The civil war in Yemen was peripheral to US security concerns, Eland pointed out.
“The [rebel] Houthis get some assistance from Iran, but even US officials are skeptical that they are controlled by that country [Iran],” he noted. “Even if they were, their [Iran’s] control of Yemen is not strategic to the United States.”
California State University Professor Emeritus of Political Science Beau Grosscup told Sputnik that US policymakers saw no contradiction between selling bombs to the Saudis that killed civilians in indiscriminate air strikes and expressing their condolences for the victims of those attacks.
“Since the world is framed in a nation-state system, the United States sees no conflict between offering condolences to one nation-state [Yemen] while it sells arms to another [Saudi Arabia], since they are two independent sovereign entities.”
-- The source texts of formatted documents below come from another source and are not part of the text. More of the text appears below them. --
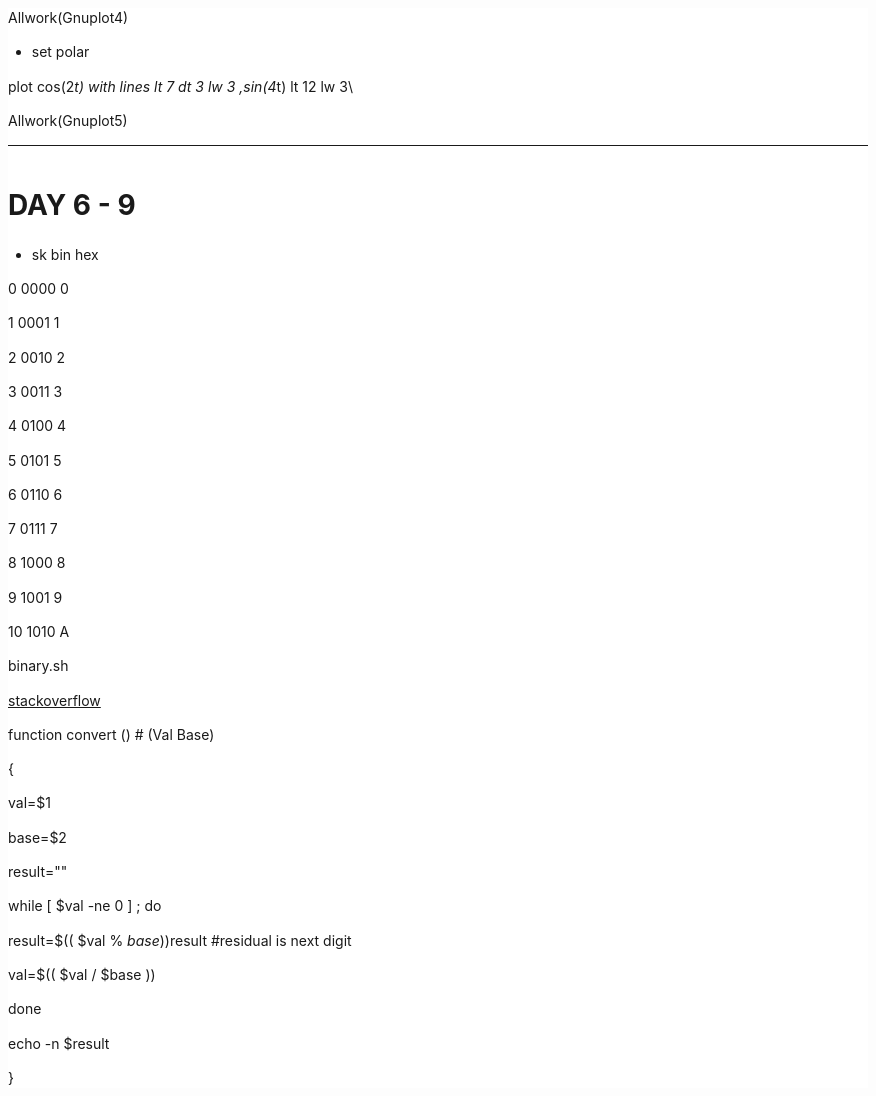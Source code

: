 Allwork(Gnuplot4)

  * set polar

plot cos(2*t) with lines lt 7 dt 3 lw 3 ,sin(4*t) lt 12 lw 3\

Allwork(Gnuplot5)

---

# DAY 6 - 9

  * sk bin hex
  
0 0000 0

1 0001 1

2 0010 2

3 0011 3

4 0100 4

5 0101 5

6 0110 6

7 0111 7

8 1000 8

9 1001 9

10 1010 A

binary.sh

[stackoverflow](https://stackoverflow.com/questions/10822790/can-i-call-a-function-of-a-shell-script-from-another-shell-script)

function convert () # (Val Base)

{
 
 val=$1
 
 base=$2
 
 result=""
  
  while [ $val -ne 0 ] ; do
 
 result=$(( $val % $base ))$result #residual is next digit
  
  val=$(( $val / $base ))
 
 done
  
  echo -n $result

}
In selling arms to Saudi Arabia at the same time Riyadh uses those weapons to terrorize Yemenis, the Obama administration was trying to stifle critics with an argument also centered in the nation-state system, Grosscup observed.
Washington uses the justification that given Saudi Arabia is a sovereign government, what the Saudis do with those weapons is their business for which the United States cannot be held responsible, Grosscup added.
The UN estimates that up to 10,000 people have been killed in Yemen’s civil war over the past 18 months.